By symmetry, we conclude that the net electric field at point the center is directed along the $y$-axis (downward) and has no horizontal component. Indeed, for any (blue) infinitesimal charge $dQ$ located on the left side of the semicircular rod, an equivalent (red) infinitesimal charge $dQ$ can be found on the right side of the rod. When considering the infinitesimal electric fields they create at the center, we conclude that their horizontal components cancels and that, therefore, the net electric field at the center has no horizontal component and is vertical (downward). We therefore only seek to compute the $y$-component of the electric field at the center.
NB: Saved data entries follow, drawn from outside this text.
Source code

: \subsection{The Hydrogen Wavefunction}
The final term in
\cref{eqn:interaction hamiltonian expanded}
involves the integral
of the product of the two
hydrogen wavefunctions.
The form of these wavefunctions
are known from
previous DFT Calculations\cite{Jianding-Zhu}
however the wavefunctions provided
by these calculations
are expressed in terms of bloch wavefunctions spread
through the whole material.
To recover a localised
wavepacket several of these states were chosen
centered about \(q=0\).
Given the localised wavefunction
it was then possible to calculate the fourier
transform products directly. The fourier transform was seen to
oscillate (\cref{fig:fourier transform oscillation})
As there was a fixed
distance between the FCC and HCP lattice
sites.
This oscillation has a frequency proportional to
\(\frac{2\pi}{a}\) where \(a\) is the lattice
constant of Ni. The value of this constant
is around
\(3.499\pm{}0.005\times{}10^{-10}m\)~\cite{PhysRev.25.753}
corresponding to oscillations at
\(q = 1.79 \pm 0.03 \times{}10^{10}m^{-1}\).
To derive the net electric field at the center, we consider one of the slices with charge $dQ$ and argue that it creates an infinitesimal field $d\overrightarrow{E}$ with a $y$-component $dE_y$ given by

dE_y=dE{\mathrm{sin} \left(\theta \right)\ }=\frac{kdQ}{R^2}{\mathrm{sin} \left(\theta \right)\ }

Recalling that $dQ=\lambda d\ell $ and $d\ell =Rd\theta $, we conclude that the $y$-component of the infinitesimal electric field $d\overrightarrow{E}$ is equal to

dE_y=\frac{k\lambda d\ell }{R^2}{\mathrm{sin} \left(\theta \right)\ }=\frac{k\lambda }{R}{\mathrm{sin} \left(\theta \right)\ }d\theta

To find the magnitude $E_y$ created by the semicircular rod, we integrate over the entire semicircular wire from $\theta =0$ to $\theta =\pi $ which yields

E_y=\int^{\theta =\pi }_{\theta =0}{\frac{k\lambda }{R}{\mathrm{sin} \left(\theta \right)\ }d\theta }=-\frac{k\lambda }{R}\cdot {\left[{\mathrm{cos} \left(\theta \right)\ }\right]}^{\pi }_0=-\frac{k\lambda }{R}\left[\left(-1\right)-1\right]=\frac{2k\lambda }{R}

The electric field created by the semicircular rod at the center is equal to

\boxed{\overrightarrow{E}=\frac{2k\lambda }{R}\ \hat{y}=\frac{2kQ}{\pi R^2}\ \hat{y}}